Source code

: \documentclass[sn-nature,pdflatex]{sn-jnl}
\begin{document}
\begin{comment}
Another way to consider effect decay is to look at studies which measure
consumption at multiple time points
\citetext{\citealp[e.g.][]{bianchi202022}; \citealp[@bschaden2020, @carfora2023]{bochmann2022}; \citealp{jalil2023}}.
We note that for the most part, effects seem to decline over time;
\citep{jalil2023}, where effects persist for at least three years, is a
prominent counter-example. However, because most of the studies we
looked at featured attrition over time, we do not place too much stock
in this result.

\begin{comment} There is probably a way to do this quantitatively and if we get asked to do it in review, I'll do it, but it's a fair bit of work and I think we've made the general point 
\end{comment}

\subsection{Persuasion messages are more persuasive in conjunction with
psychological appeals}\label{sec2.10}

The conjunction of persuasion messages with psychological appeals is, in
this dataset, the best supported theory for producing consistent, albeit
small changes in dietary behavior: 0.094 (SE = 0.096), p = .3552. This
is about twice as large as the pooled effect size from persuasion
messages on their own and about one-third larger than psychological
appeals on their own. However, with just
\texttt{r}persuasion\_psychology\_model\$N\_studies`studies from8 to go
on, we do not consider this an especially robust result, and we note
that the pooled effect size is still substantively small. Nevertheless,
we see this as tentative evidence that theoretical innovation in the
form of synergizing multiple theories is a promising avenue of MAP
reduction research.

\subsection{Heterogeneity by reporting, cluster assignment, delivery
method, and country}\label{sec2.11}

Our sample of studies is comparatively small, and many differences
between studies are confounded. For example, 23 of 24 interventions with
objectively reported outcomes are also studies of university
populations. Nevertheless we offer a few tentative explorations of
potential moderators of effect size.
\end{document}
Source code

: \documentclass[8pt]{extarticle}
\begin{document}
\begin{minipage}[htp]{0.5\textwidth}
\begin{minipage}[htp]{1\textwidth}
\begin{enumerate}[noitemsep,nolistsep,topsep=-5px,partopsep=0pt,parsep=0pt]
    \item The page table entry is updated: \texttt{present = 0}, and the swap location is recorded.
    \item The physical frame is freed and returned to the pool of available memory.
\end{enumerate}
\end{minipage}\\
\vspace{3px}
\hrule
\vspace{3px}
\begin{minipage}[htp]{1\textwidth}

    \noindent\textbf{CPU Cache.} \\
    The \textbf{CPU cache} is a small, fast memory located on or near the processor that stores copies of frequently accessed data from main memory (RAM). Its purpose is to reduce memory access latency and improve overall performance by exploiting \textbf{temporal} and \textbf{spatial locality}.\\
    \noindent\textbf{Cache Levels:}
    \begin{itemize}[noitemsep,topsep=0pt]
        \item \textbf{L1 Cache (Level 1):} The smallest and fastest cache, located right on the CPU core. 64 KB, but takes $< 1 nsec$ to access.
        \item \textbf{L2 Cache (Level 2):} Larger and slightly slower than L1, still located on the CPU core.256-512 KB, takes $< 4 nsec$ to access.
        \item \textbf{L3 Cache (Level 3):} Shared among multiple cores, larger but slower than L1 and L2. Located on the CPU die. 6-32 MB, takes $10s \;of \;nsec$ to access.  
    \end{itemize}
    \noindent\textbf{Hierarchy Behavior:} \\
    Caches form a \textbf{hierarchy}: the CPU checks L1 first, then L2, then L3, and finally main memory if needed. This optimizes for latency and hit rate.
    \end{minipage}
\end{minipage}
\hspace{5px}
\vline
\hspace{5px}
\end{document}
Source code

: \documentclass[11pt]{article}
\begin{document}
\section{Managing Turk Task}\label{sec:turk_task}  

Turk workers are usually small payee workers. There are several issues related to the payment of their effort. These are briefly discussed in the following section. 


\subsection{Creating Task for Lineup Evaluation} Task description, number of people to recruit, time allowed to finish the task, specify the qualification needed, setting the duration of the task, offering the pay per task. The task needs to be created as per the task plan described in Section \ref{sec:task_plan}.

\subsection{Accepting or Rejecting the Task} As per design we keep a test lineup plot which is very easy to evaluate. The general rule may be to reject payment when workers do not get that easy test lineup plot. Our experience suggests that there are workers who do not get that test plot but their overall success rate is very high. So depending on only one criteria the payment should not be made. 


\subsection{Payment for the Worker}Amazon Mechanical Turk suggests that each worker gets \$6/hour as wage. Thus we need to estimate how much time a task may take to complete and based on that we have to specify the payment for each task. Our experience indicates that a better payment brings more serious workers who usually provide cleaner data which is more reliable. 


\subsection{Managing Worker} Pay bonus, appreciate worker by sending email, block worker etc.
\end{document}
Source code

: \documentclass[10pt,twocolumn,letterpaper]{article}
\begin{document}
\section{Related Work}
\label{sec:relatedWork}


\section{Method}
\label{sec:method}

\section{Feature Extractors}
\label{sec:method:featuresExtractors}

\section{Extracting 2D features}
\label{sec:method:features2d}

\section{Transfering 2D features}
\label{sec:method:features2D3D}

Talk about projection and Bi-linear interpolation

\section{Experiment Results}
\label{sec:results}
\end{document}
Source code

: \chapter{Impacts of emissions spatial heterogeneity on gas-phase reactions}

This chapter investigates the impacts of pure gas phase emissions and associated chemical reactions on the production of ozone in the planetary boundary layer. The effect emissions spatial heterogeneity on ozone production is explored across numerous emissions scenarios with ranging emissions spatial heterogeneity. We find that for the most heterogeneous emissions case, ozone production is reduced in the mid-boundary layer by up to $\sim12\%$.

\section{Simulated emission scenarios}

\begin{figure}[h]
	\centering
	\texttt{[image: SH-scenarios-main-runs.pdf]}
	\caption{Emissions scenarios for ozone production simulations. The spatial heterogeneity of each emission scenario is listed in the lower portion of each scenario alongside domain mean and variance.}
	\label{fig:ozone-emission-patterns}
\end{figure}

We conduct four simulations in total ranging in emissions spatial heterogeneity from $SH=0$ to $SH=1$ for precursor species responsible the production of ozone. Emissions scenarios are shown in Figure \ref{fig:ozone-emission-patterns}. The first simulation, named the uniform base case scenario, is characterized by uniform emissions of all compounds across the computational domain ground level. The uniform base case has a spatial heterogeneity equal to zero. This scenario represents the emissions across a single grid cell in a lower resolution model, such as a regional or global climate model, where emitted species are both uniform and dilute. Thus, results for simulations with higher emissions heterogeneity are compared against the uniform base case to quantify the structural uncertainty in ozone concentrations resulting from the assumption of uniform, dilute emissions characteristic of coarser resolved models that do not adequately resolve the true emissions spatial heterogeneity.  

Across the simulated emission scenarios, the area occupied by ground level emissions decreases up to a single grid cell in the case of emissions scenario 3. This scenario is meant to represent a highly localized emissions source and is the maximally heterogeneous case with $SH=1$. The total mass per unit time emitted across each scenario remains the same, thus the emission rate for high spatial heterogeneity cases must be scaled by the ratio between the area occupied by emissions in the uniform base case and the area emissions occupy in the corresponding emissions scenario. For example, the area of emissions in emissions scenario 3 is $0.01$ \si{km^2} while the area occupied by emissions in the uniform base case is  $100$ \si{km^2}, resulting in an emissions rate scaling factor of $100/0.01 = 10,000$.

**EXERCISE PROMPT**. Copy out every line of the records that the string "note" appears in.

**OUTPUT OF THE TASK**.
We note that for the most part, effects seem to decline over time;
on, we do not consider this an especially robust result, and we note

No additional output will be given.